I, too, KNEW you were a fraud, Andrew. Not only do you have a process, but
your process is flawed. Step 4 will never work. Every right thinking
person knows that proper thinking is done sitting down, preferably in a calm
and undistracting environment.
Also, I cannot pet cats, as I am allergic. A much better process would
invite the writer to "pet the pet of your choice."
You should NEVER jam anything in your ear. You should not even SUGGEST such
a thing, especially on this list where there are so many impressionable
young writers, any one of whom might do themselves permanent damage by
poking out their eardrums.
Um, I could go on--actually it was a bit of fun <g>--but I hope I've made a
couple of points. At some level all "processes" that produce quality work
are about the same. (A rose by any other name.)

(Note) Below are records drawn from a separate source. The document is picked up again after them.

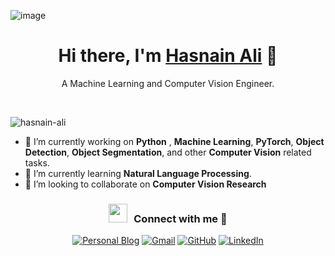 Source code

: ![image](https://github.com/hasnain3142/hasnain3142/assets/55703712/9693fc2f-c3fd-4d9e-963a-7ae0fba8f2ee)<h1 align="center"> Hi there, I'm <a href="https://hasnain3142.github.io/" target="blank">Hasnain Ali</a>  👋</h1> 
<p align="center"> A Machine Learning and Computer Vision Engineer. </p>
<br>

<p align="left"> <img src="https://komarev.com/ghpvc/?username=hasnain3142&label=Profile%20views&color=0e75b6&style=flat" alt="hasnain-ali" /> </p>

- 🔭 I’m currently working on **Python** , **Machine Learning**, **PyTorch**, **Object Detection**, **Object Segmentation**, and other **Computer Vision** related tasks.
- 🌱 I’m currently learning **Natural Language Processing**.
- 👯 I’m looking to collaborate on **Computer Vision Research**

<h3 align="center" > <img src="https://media.giphy.com/media/iY8CRBdQXODJSCERIr/giphy.gif" width="30" height="30" style="margin-right: 10px;">Connect with me 🤝 </h3>

<p align="center">
  <a href="https://hasnain3142.github.io/"><img src="https://img.icons8.com/bubbles/50/000000/web.png" alt="Personal Blog"/></a>
	<a href="mailto:hasnain.ai3142@gmail.com"><img src="https://img.icons8.com/bubbles/50/000000/gmail.png" alt="Gmail"/></a>
	<a href="https://github.com/hasnain3142"><img src="https://img.icons8.com/bubbles/50/000000/github.png" alt="GitHub"/></a>
	<a href="https://www.linkedin.com/in/hasnain3142/"><img src="https://img.icons8.com/bubbles/50/000000/linkedin.png" alt="LinkedIn"/></a>
</p>

<!--
**hasnain3142/hasnain3142** is a ✨ _special_ ✨ repository because its `README.md` (this file) appears on your GitHub profile.

Here are some ideas to get you started:

- 🔭 I’m currently working on ...
- 🌱 I’m currently learning ...
- 👯 I’m looking to collaborate on ...
- 🤔 I’m looking for help with ...
- 💬 Ask me about ...
- 📫 How to reach me: ...
- 😄 Pronouns: ...
- ⚡ Fun fact: ...
-->
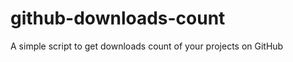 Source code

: github-downloads-count
======================

A simple script to get downloads count of your projects on GitHub
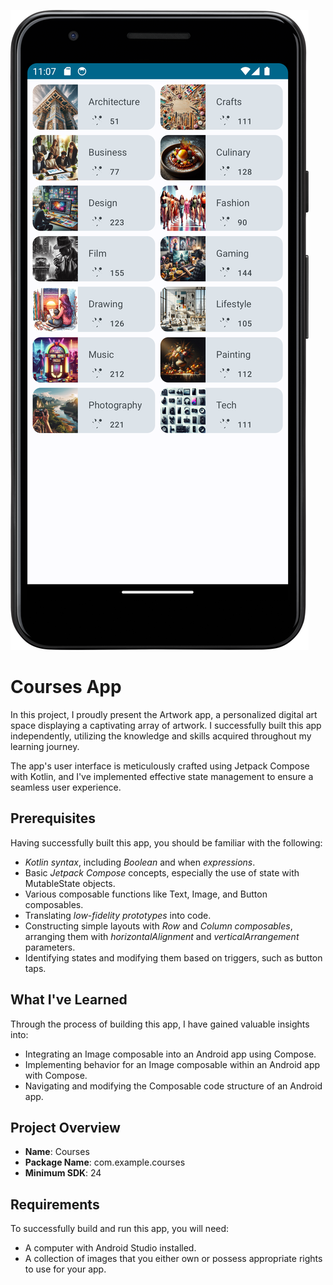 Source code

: ![Screenshot of Courses App](Screenshot_of_Courses.png)


# Courses App

In this project, I proudly present the Artwork app, a personalized digital art space displaying a captivating array of artwork. I successfully built this app independently, utilizing the knowledge and skills acquired throughout my learning journey.

The app's user interface is meticulously crafted using Jetpack Compose with Kotlin, and I've implemented effective state management to ensure a seamless user experience.

## Prerequisites
Having successfully built this app, you should be familiar with the following:

- *Kotlin syntax*, including *Boolean* and when *expressions*.
- Basic *Jetpack Compose* concepts, especially the use of state with MutableState objects.
- Various composable functions like Text, Image, and Button composables.
- Translating *low-fidelity prototypes* into code.
- Constructing simple layouts with *Row* and *Column composables*, arranging them with *horizontalAlignment* and *verticalArrangement* parameters.
- Identifying states and modifying them based on triggers, such as button taps.

## What I've Learned
Through the process of building this app, I have gained valuable insights into:

- Integrating an Image composable into an Android app using Compose.
- Implementing behavior for an Image composable within an Android app with Compose.
- Navigating and modifying the Composable code structure of an Android app.

## Project Overview

- **Name**: Courses
- **Package Name**: com.example.courses
- **Minimum SDK**: 24

## Requirements
To successfully build and run this app, you will need:

- A computer with Android Studio installed.
- A collection of images that you either own or possess appropriate rights to use for your app.



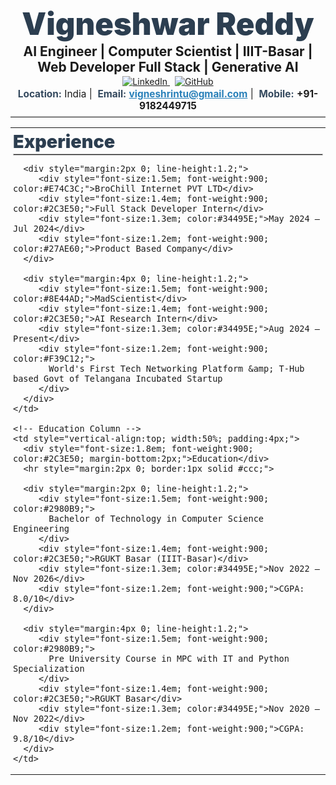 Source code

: <!-- ===================================================== -->
<!--                   Vigneshwar Reddy                  -->
<!--    AI Engineer | Computer Scientist | IIIT-Basar     -->
<!--    Web Developer Full Stack | Generative AI          -->
<!-- ===================================================== -->

<h1 align="center" style="margin:2px 0; font-size:3.5em; color:#2C3E50; font-weight:900;">Vigneshwar Reddy</h1>
<p align="center" style="margin:2px 0; font-size:1.5em; font-weight:700;">
  AI Engineer | Computer Scientist | IIIT-Basar | Web Developer Full Stack | Generative AI
</p>

<div align="center" style="margin:2px 0;">
  <a href="https://www.linkedin.com/in/vigneshrintu/" target="_blank" style="margin:0 4px;">
    <img src="https://img.shields.io/badge/LinkedIn-0A66C2?style=for-the-badge&logo=linkedin&logoColor=white" alt="LinkedIn" />
  </a>
  <a href="https://github.com/vigneshrintu/" target="_blank" style="margin:0 4px;">
    <img src="https://img.shields.io/badge/GitHub-181717?style=for-the-badge&logo=github&logoColor=white" alt="GitHub" />
  </a>
</div>

<div align="center" style="margin:2px 0; font-size:1.1em;">
  <strong style="color:#34495E;">Location:</strong> India&nbsp;|&nbsp;
  <strong style="color:#34495E;">Email:</strong> <a href="mailto:vigneshrintu@gmail.com" style="color:#2980B9;"><strong>vigneshrintu@gmail.com</strong></a>&nbsp;|&nbsp;
  <strong style="color:#34495E;">Mobile:</strong> <strong>+91-9182449715</strong>
</div>

<hr style="margin:6px 0; border:0; border-top:2px solid #eee;" />

<table style="width:100%; border-collapse:collapse;">
  <tr>
    <!-- Experience Column -->
    <td style="vertical-align:top; width:50%; padding:4px;">
      <div style="font-size:1.8em; font-weight:900; color:#2C3E50; margin-bottom:2px;">Experience</div>
      <hr style="margin:2px 0; border:1px solid #ccc;">
      
      <div style="margin:2px 0; line-height:1.2;">
         <div style="font-size:1.5em; font-weight:900; color:#E74C3C;">BroChill Internet PVT LTD</div>
         <div style="font-size:1.4em; font-weight:900; color:#2C3E50;">Full Stack Developer Intern</div>
         <div style="font-size:1.3em; color:#34495E;">May 2024 – Jul 2024</div>
         <div style="font-size:1.2em; font-weight:900; color:#27AE60;">Product Based Company</div>
      </div>
      
      <div style="margin:4px 0; line-height:1.2;">
         <div style="font-size:1.5em; font-weight:900; color:#8E44AD;">MadScientist</div>
         <div style="font-size:1.4em; font-weight:900; color:#2C3E50;">AI Research Intern</div>
         <div style="font-size:1.3em; color:#34495E;">Aug 2024 – Present</div>
         <div style="font-size:1.2em; font-weight:900; color:#F39C12;">
           World's First Tech Networking Platform &amp; T-Hub based Govt of Telangana Incubated Startup
         </div>
      </div>
    </td>
    
    <!-- Education Column -->
    <td style="vertical-align:top; width:50%; padding:4px;">
      <div style="font-size:1.8em; font-weight:900; color:#2C3E50; margin-bottom:2px;">Education</div>
      <hr style="margin:2px 0; border:1px solid #ccc;">
      
      <div style="margin:2px 0; line-height:1.2;">
         <div style="font-size:1.5em; font-weight:900; color:#2980B9;">
           Bachelor of Technology in Computer Science Engineering
         </div>
         <div style="font-size:1.4em; font-weight:900; color:#2C3E50;">RGUKT Basar (IIIT-Basar)</div>
         <div style="font-size:1.3em; color:#34495E;">Nov 2022 – Nov 2026</div>
         <div style="font-size:1.2em; font-weight:900;">CGPA: 8.0/10</div>
      </div>
      
      <div style="margin:4px 0; line-height:1.2;">
         <div style="font-size:1.5em; font-weight:900; color:#2980B9;">
           Pre University Course in MPC with IT and Python Specialization
         </div>
         <div style="font-size:1.4em; font-weight:900; color:#2C3E50;">RGUKT Basar</div>
         <div style="font-size:1.3em; color:#34495E;">Nov 2020 – Nov 2022</div>
         <div style="font-size:1.2em; font-weight:900;">CGPA: 9.8/10</div>
      </div>
    </td>
  </tr>
</table>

And I hope that you will forgive me for poking fun at those who are more
interested in arguing minutia than in dealing with the overall issues. I
have gotten more than tired of the argument over whether or not I should
number a one step procedure. (Look, *I* didn't create that oxymoron; I'm
just referring to it.)
We all have processes that are suited to our temperaments and the needs of
the environments in which we work. Some of us are happy with those
situations; others of us feel prisoners of our processes. Some of us like
them so much we want to share them with others, and we don't understand why
the rest of the world isn't enthralled with our processes.